Almost no part of northern Nigeria is safe from bandits and insurgents these days but last Sunday’s incidents on the all-important Abuja-Kaduna highway when armed…

Almost no part of northern Nigeria is safe from bandits and insurgents these days but last Sunday’s incidents on the all-important Abuja-Kaduna highway when armed bandits bent on kidnapping travelers for ransom raided the highway several times in one day, was a major statement that deserves the most forceful response from authorities and security agencies.

People living in villages along the highway told Daily Trust’s reporters that within the space of a few hours on Sunday afternoon and evening, bandits blocked the highway four times, opened fire at speeding vehicles, killed many people, forced vehicles to stop or to crash, then abducted as many people as they could and marched them into surrounding bushes.
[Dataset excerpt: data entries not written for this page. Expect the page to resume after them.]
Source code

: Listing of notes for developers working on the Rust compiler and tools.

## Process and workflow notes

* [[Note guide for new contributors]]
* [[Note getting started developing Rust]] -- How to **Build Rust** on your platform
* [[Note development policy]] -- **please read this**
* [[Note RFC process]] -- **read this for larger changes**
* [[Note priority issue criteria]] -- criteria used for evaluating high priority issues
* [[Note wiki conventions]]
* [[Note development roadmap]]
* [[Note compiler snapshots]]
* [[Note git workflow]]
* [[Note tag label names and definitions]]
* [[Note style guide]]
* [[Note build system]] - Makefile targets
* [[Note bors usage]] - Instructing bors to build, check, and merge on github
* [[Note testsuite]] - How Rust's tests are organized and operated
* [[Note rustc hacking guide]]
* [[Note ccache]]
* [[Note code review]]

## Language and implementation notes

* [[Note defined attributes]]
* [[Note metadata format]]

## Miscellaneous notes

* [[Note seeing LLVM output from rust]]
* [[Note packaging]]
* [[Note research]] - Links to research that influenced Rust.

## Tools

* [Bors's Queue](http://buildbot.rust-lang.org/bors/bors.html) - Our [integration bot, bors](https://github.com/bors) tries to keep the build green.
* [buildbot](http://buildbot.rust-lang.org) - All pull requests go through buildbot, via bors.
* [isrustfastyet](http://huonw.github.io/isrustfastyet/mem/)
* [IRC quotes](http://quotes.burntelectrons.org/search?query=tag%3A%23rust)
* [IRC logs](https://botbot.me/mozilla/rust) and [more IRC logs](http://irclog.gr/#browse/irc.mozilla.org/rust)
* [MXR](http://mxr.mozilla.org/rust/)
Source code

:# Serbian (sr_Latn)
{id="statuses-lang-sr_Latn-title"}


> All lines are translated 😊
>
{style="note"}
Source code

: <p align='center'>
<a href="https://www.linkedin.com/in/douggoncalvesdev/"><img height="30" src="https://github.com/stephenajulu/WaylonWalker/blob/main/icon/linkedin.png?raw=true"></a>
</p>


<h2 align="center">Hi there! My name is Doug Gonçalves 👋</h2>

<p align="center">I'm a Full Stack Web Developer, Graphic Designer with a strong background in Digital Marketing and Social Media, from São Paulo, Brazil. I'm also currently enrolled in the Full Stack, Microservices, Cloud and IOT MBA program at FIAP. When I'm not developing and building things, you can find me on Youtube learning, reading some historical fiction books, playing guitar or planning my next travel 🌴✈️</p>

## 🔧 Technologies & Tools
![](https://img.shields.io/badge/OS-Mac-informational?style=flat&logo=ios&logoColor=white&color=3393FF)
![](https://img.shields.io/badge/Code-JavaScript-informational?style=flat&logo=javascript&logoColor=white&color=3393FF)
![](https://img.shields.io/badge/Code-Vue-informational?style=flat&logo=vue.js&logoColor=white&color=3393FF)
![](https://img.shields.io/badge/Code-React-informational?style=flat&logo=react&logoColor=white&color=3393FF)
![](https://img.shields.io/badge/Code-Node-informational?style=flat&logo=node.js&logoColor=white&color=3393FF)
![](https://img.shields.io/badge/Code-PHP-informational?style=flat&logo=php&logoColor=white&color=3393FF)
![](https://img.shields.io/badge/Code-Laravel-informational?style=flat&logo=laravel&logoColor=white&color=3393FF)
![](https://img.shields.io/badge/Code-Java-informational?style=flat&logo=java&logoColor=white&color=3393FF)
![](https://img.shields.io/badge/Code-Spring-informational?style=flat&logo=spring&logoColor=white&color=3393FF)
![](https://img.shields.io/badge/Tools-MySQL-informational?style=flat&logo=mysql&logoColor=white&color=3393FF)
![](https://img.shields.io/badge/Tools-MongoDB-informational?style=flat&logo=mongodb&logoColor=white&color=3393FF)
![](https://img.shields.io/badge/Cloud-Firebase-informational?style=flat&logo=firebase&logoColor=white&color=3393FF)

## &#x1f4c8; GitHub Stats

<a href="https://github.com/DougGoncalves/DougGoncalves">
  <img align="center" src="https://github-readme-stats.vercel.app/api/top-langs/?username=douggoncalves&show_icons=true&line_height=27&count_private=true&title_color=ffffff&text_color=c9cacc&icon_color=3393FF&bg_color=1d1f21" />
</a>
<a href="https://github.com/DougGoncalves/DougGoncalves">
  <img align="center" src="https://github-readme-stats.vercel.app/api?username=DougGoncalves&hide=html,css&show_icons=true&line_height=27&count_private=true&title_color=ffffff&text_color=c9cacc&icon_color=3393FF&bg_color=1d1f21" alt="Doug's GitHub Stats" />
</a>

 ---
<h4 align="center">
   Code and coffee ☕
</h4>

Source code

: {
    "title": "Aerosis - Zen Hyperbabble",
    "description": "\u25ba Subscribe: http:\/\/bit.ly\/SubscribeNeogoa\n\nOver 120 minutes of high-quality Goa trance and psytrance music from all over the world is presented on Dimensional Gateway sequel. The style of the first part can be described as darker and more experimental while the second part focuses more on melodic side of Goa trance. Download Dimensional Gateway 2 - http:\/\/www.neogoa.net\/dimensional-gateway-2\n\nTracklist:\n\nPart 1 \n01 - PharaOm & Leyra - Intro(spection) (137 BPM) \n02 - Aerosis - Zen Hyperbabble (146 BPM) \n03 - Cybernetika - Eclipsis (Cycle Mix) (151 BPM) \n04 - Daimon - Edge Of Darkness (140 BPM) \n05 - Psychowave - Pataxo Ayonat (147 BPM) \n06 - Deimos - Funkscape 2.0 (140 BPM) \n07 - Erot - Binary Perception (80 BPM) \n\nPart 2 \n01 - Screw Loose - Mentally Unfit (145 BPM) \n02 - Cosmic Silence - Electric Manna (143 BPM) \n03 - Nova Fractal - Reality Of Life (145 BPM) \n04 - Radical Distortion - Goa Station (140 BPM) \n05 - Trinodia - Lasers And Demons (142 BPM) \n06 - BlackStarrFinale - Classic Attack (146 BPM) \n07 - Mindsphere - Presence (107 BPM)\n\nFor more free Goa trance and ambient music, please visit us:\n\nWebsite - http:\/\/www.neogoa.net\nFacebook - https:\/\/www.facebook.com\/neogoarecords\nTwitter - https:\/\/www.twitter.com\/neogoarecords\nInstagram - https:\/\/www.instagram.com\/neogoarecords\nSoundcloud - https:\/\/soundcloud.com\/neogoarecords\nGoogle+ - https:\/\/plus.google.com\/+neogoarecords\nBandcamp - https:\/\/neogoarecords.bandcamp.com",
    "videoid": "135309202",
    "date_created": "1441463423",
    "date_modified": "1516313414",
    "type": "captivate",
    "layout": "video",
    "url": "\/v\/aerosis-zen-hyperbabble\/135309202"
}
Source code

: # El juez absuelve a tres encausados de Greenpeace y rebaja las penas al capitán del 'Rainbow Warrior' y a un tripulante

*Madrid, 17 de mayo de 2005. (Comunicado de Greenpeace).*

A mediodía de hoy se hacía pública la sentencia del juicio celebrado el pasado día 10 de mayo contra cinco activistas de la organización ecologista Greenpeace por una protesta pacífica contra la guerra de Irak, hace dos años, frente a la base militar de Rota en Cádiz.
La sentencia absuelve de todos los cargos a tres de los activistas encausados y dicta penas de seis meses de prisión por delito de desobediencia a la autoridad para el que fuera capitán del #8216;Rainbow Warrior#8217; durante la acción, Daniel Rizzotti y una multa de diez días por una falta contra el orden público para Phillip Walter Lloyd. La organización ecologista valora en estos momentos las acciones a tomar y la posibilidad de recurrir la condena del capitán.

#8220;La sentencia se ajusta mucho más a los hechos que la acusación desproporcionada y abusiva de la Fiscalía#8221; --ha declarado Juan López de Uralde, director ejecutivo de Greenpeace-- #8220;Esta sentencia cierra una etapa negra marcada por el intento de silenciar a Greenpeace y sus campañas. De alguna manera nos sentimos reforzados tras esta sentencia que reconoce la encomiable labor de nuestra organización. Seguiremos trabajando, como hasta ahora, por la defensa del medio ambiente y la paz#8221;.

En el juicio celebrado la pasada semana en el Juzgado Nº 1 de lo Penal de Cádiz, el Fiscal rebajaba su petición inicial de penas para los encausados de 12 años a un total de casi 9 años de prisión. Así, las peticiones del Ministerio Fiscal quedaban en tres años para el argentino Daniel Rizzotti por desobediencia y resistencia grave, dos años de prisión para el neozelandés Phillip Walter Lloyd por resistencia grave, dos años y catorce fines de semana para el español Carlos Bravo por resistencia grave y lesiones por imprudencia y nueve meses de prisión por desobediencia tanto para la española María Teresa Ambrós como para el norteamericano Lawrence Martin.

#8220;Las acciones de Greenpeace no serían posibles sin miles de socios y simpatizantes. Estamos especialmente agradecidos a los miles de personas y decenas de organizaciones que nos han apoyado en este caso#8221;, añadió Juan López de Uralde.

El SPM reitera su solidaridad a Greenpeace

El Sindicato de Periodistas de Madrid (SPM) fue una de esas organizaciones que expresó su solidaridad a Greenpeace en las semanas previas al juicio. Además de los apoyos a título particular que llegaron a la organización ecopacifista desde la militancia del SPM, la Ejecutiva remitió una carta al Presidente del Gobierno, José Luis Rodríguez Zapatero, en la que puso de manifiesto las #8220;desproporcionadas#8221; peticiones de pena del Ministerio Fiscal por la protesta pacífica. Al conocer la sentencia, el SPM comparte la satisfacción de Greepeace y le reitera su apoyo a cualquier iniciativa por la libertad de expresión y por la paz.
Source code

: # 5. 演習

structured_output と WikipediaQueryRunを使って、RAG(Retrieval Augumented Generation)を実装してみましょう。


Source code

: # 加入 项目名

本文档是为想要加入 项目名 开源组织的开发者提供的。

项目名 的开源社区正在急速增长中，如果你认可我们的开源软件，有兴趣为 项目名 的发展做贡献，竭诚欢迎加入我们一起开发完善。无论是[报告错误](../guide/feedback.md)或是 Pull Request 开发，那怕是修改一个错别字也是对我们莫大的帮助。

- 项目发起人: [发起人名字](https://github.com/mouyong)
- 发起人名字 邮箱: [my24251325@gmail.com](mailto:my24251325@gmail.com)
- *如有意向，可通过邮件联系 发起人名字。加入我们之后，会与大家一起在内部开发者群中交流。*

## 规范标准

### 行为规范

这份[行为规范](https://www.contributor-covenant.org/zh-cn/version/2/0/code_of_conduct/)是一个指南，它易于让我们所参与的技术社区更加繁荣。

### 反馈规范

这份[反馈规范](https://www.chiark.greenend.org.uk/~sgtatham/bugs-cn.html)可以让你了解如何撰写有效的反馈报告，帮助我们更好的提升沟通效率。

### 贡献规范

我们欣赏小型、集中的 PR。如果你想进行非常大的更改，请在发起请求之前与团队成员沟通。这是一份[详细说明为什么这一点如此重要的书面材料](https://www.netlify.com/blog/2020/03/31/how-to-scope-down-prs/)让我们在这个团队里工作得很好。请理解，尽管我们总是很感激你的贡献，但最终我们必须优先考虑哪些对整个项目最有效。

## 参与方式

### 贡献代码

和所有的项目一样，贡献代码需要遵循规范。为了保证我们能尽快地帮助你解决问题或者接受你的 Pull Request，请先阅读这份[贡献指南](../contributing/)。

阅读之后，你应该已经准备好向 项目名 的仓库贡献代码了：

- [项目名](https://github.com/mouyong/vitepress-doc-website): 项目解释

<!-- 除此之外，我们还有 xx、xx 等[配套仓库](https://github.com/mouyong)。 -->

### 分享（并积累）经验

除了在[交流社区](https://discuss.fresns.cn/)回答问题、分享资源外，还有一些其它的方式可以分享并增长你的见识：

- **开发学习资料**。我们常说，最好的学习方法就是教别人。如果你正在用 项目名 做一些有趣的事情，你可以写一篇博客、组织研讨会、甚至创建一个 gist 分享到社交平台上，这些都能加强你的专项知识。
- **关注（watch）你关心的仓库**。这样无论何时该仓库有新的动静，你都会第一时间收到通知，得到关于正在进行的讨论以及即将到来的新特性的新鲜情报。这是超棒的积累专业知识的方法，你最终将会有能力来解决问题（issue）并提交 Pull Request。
They later contacted victims’ families and demanded outrageous ransom payments of tens of millions of naira each.

The Abuja-Kaduna highway is the busiest and the single most important road in northern Nigeria. It connects the federal capital, Abuja to all the seven states of the northwest zone. Travelers to Niger State and down to the southern states also traverse part of this road. It is also a favoured route for travelers to many north eastern states, right up to Maiduguri. Most travelers from the North to the south east travel on this road. Its importance to the commercial and social life of the North and of the country as a whole cannot therefore be overemphasized.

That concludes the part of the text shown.